Wed, Mar 18th 2009, 02:30
Patrick Edwin Moran, Wake Forest University, Platinum Contributor (201)
Guantanamo’s isolation performs several functions: (1) The keepers of the prison can argue that inmates do not have any rights under the Constitution. (2) It is easier to keep outside observers, friends, and family members from visiting. (3) A prison escape would less likely put an Al Qaida member on the loose where American civilians could be endangered.
Attacking another without provocation deservedly incurs a counterattack. Those who initiate an attack on a community can expect that community to take steps to nullify the attack. Those who demonstrate that they are determined and deadly foes ought to expect death and view lifetime imprisonment as an act of mercy. However, “’Vengeance is mine,’ saith the Lord.” The obligation of the state is to deter, and the wisdom of the strategic warrior is to deescalate where possible.
But what is an appropriate response toward the person who lets his/her mind get taken by a charismatic leader. Does the sword of mercy terminate that individual’s life or does it defeat and enlighten in the same process?
What of the innocent people who are mistakenly imprisoned? Ought such individuals to be imprisoned without term and without any means to question the justice of their penalty?

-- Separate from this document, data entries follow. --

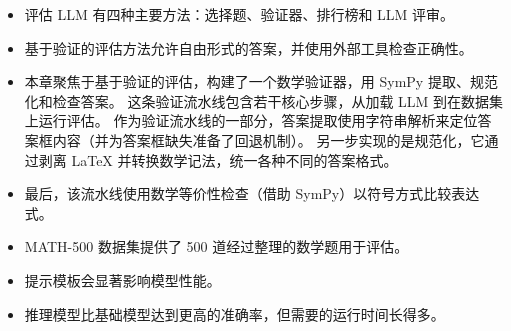 \begin{itemize}
\item 评估 LLM 有四种主要方法：选择题、验证器、排行榜和 LLM 评审。
\item 基于验证的评估方法允许自由形式的答案，并使用外部工具检查正确性。
\item 本章聚焦于基于验证的评估，构建了一个数学验证器，用 SymPy 提取、规范化和检查答案。 这条验证流水线包含若干核心步骤，从加载 LLM 到在数据集上运行评估。 作为验证流水线的一部分，答案提取使用字符串解析来定位答案框内容（并为答案框缺失准备了回退机制）。 另一步实现的是规范化，它通过剥离 LaTeX 并转换数学记法，统一各种不同的答案格式。
\item 最后，该流水线使用数学等价性检查（借助 SymPy）以符号方式比较表达式。
\item MATH-500 数据集提供了 500 道经过整理的数学题用于评估。
\item 提示模板会显著影响模型性能。
\item 推理模型比基础模型达到更高的准确率，但需要的运行时间长得多。
\end{itemize}
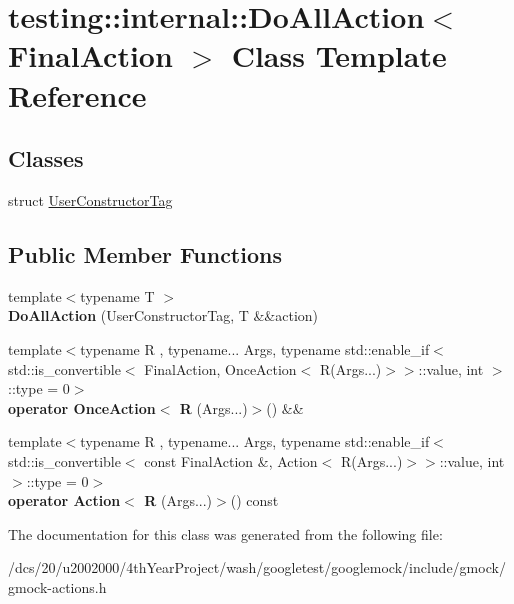 \hypertarget{classtesting_1_1internal_1_1DoAllAction_3_01FinalAction_01_4}{}\section{testing\+:\+:internal\+:\+:Do\+All\+Action$<$ Final\+Action $>$ Class Template Reference}
\label{classtesting_1_1internal_1_1DoAllAction_3_01FinalAction_01_4}
\subsection*{Classes}
\begin{DoxyCompactItemize}
\item 
struct \mbox{\hyperlink{structtesting_1_1internal_1_1DoAllAction_3_01FinalAction_01_4_1_1UserConstructorTag}{User\+Constructor\+Tag}}
\end{DoxyCompactItemize}
\subsection*{Public Member Functions}
\begin{DoxyCompactItemize}
\item 
\mbox{\label{classtesting_1_1internal_1_1DoAllAction_3_01FinalAction_01_4_a3b684657848bea3f1b498a1c9b65a346}} 
{\footnotesize template$<$typename T $>$ }\\{\bfseries Do\+All\+Action} (User\+Constructor\+Tag, T \&\&action)
\item 
\mbox{\label{classtesting_1_1internal_1_1DoAllAction_3_01FinalAction_01_4_a15c6ce41453fb2668717ca2f69a0ef06}} 
{\footnotesize template$<$typename R , typename... Args, typename std\+::enable\+\_\+if$<$ std\+::is\+\_\+convertible$<$ Final\+Action, Once\+Action$<$ R(\+Args...)$>$$>$\+::value, int $>$\+::type  = 0$>$ }\\{\bfseries operator Once\+Action$<$ R} (Args...)$>$() \&\&
\item 
\mbox{\label{classtesting_1_1internal_1_1DoAllAction_3_01FinalAction_01_4_acc23595cbb083c3d6f2af3a13ca4d948}} 
{\footnotesize template$<$typename R , typename... Args, typename std\+::enable\+\_\+if$<$ std\+::is\+\_\+convertible$<$ const Final\+Action \&, Action$<$ R(\+Args...)$>$$>$\+::value, int $>$\+::type  = 0$>$ }\\{\bfseries operator Action$<$ R} (Args...)$>$() const
\end{DoxyCompactItemize}


The documentation for this class was generated from the following file\+:\begin{DoxyCompactItemize}
\item 
/dcs/20/u2002000/4th\+Year\+Project/wash/googletest/googlemock/include/gmock/gmock-\/actions.\+h\end{DoxyCompactItemize}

Guantanamo symbolizes a philosophy of life that does not accept the Universal Declaration of Human Rights, that does not extend the principles upon which the various Constitutions were based to aliens, and that regards personal safety more highly than justice and honor.
We could have the best pre-school in the world on the Guantanamo base, and we could have the vilest prison in the capital of any major country. It is not the place but the abuse and the potential for abuse that we must eliminate.